C. Merrill Warner, the youngest of this
family, also grew to manhood in Huntington, married
and settled in Wellington, where he now resides, an
honored citizen. He has been many years a
member of the village council, and has had much to
do with the affairs of that village; he has one son.
Burton Lang, who is married and
lives in Cleveland. Five generations of
Langs have lived and flourished in Lorain county
- Watson, the son of Josiah, having
two children, and Burton, the son of
Merrill, having one. Bickford, of
the first generation, died in Huntington at the age
of about ninety years, and Reuel, of the next
in line, died in Wellington as before stated.
Of David’s family, Albert, the eldest,
died in Huntington; John, the second son,
lives in Rochester; Lydia Ann, the
oldest daughter, is now the wife of Horatio
Horton, and lives in Huntington; Henry,
a younger son, entered the army, and was killed in
action. The names mentioned above comprise all
or nearly all of this numerous family who have been
identified with Lorain county. While this
family has not produced any great men, there never
has been any stain on its moral character, none of
them ever having been in either Congress or
Penitentiary.
Jesse Hart Lang, whose name opens this sketch,
was born in Huntington township, Lorain Co., Ohio,
Dec. 21, 1827, a son of Reuel and Amy (Hart) Lang,
natives respectively of New Hampshire and Vermont.

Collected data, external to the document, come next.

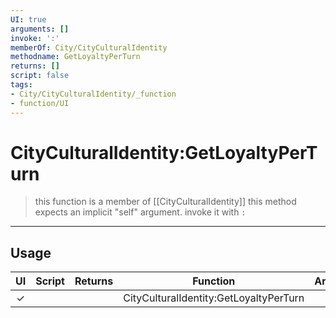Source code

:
 ```yaml
---
UI: true
arguments: []
invoke: ':'
memberOf: City/CityCulturalIdentity
methodname: GetLoyaltyPerTurn
returns: []
script: false
tags:
- City/CityCulturalIdentity/_function
- function/UI
---
```

# CityCulturalIdentity:GetLoyaltyPerTurn
> this function is a member of [[CityCulturalIdentity]]
> this method expects an implicit "self" argument. invoke it with `:`
-----
## Usage
|  UI | Script | Returns | Function | Arguments |
|:---:|:------:|-------:|:--------:|:---------|
|✓| ||CityCulturalIdentity:GetLoyaltyPerTurn||
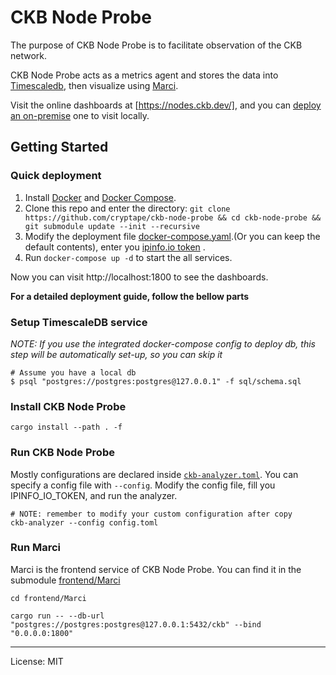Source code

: # CKB Node Probe

The purpose of CKB Node Probe is to facilitate observation of the CKB network.

CKB Node Probe acts as a metrics agent and stores the data into [Timescaledb](https://docs.timescale.com/), then visualize using [Marci](https://github.com/code-monad/Marci.git).

Visit the online dashboards at [https://nodes.ckb.dev/], and you can [deploy an on-premise](#quick-deployment) one to visit locally.

## Getting Started

### Quick deployment
1. Install [Docker](https://docs.docker.com/get-docker/) and [Docker Compose](https://docs.docker.com/compose/install/).
2. Clone this repo and enter the directory: `git clone https://github.com/cryptape/ckb-node-probe && cd ckb-node-probe && git submodule update --init --recursive`
3. Modify the deployment file [docker-compose.yaml](./docker-compose.yaml).(Or you can keep the default contents), enter you [ipinfo.io token](https://ipinfo.io/account/token) .
4. Run `docker-compose up -d` to start the all services.

Now you can visit http://localhost:1800 to see the dashboards.

**For a detailed deployment guide, follow the bellow parts**

### Setup TimescaleDB service
*NOTE: If you use the integrated docker-compose config to deploy db, this step will be automatically set-up, so you can skip it* 
```shell
# Assume you have a local db
$ psql "postgres://postgres:postgres@127.0.0.1" -f sql/schema.sql
```

### Install CKB Node Probe

```shell
cargo install --path . -f
```

### Run CKB Node Probe

Mostly configurations are declared inside [`ckb-analyzer.toml`](./ckb-analyzer.toml). You can specify a config file with `--config`.
Modify the config file, fill you IPINFO_IO_TOKEN, and run the analyzer.
```shell
# NOTE: remember to modify your custom configuration after copy
ckb-analyzer --config config.toml 
```

### Run Marci

Marci is the frontend service of CKB Node Probe. You can find it in the submodule [frontend/Marci](./frontend/Marci)
```shell
cd frontend/Marci

cargo run -- --db-url "postgres://postgres:postgres@127.0.0.1:5432/ckb" --bind "0.0.0.0:1800"
```

---

License: MIT
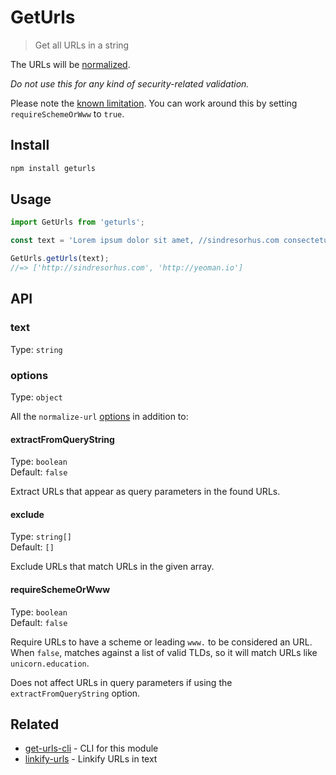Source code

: # GetUrls

> Get all URLs in a string

The URLs will be [normalized](https://github.com/sindresorhus/normalize-url).

*Do not use this for any kind of security-related validation.*

Please note the [known limitation](https://github.com/niftylettuce/url-regex-safe#limitations). You can work around this by setting `requireSchemeOrWww` to `true`.

## Install

```sh
npm install geturls
```

## Usage

```js
import GetUrls from 'geturls';

const text = 'Lorem ipsum dolor sit amet, //sindresorhus.com consectetuer adipiscing http://yeoman.io elit.';

GetUrls.getUrls(text);
//=> ['http://sindresorhus.com', 'http://yeoman.io']
```

## API

### text

Type: `string`

### options

Type: `object`

All the `normalize-url` [options](https://github.com/sindresorhus/normalize-url#options) in addition to:

#### extractFromQueryString

Type: `boolean`\
Default: `false`

Extract URLs that appear as query parameters in the found URLs.

#### exclude

Type: `string[]`\
Default: `[]`

Exclude URLs that match URLs in the given array.

#### requireSchemeOrWww

Type: `boolean`\
Default: `false`

Require URLs to have a scheme or leading `www.` to be considered an URL. When `false`, matches against a list of valid TLDs, so it will match URLs like `unicorn.education`.

Does not affect URLs in query parameters if using the `extractFromQueryString` option.

## Related

- [get-urls-cli](https://github.com/sindresorhus/get-urls-cli) - CLI for this module
- [linkify-urls](https://github.com/sindresorhus/linkify-urls) - Linkify URLs in text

He was named after his maternal grandfather.
Mr. Lang grew to manhood in his native
town, attended school in Oberlin a number of years,
and engaged in teaching and study from 1844 to 1848.
On January 1, of the latter year, he married Miss
Mary E. Fitch, of Sheffield township, Lorain
county, a daughter of Samuel B. and Dolly (Smith)
Fitch, natives of Massachusetts and early
settlers of Sheffield township, Lorain county.
The first two years of our subject’s married life
were spent on a farm in Huntington township, after
which he removed to Olmsted Falls, Cuyahoga Co.,
Ohio, where he was engaged in managing a woolen
factory for five years. In 1856, with his
young wife and one daughter, he went to Grand
Rapids, Wis., where he was in the employ of the
Government, and at the same time studied law.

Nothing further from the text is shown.